[WHAT NEEDS TO BE DONE]
The lines to reproduce run from the one containing "In this task, the 6-month" through the final line of the entries; write them out exactly and add nothing.

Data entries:
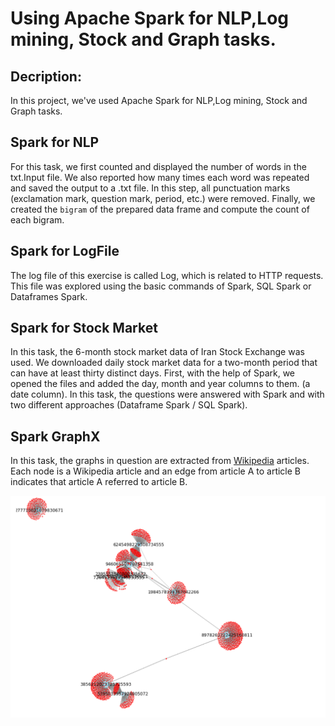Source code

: # Using Apache Spark for NLP,Log mining, Stock and Graph tasks.

## Decription:

In this project, we've used Apache Spark for NLP,Log mining, Stock and Graph tasks.

## Spark for NLP
For this task, we first counted and displayed the number of words in the txt.Input file. We also reported how many times each word was repeated and saved the output to a .txt file. In this step, all punctuation marks (exclamation mark, question mark, period, etc.) were removed. Finally, we created the `bigram` of the prepared data frame and compute the count of each bigram.

## Spark for LogFile
The log file of this exercise is called Log, which is related to HTTP requests. This file was explored using the basic commands of Spark, SQL Spark or Dataframes Spark.

## Spark for Stock Market
In this task, the 6-month stock market data of Iran Stock Exchange was used. We downloaded daily stock market data for a two-month period that can have at least thirty distinct days. First, with the help of Spark, we opened the files and added the day, month and year columns to them. (a date column).
In this task, the questions were answered with Spark and with two different approaches (Dataframe Spark / SQL Spark).

## Spark GraphX
In this task, the graphs in question are extracted from [Wikipedia](https://www.wikipedia.org/) articles. Each node is a Wikipedia article and an edge from article A to article B indicates that article A referred to article B.

![Spark GraphX](Spark_GraphX.PNG "Spark GraphX ")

[EXERCISE RESPONSE]
In this task, the 6-month stock market data of Iran Stock Exchange was used. We downloaded daily stock market data for a two-month period that can have at least thirty distinct days. First, with the help of Spark, we opened the files and added the day, month and year columns to them. (a date column).
In this task, the questions were answered with Spark and with two different approaches (Dataframe Spark / SQL Spark).

## Spark GraphX
In this task, the graphs in question are extracted from [Wikipedia](https://www.wikipedia.org/) articles. Each node is a Wikipedia article and an edge from article A to article B indicates that article A referred to article B.

![Spark GraphX](Spark_GraphX.PNG "Spark GraphX ")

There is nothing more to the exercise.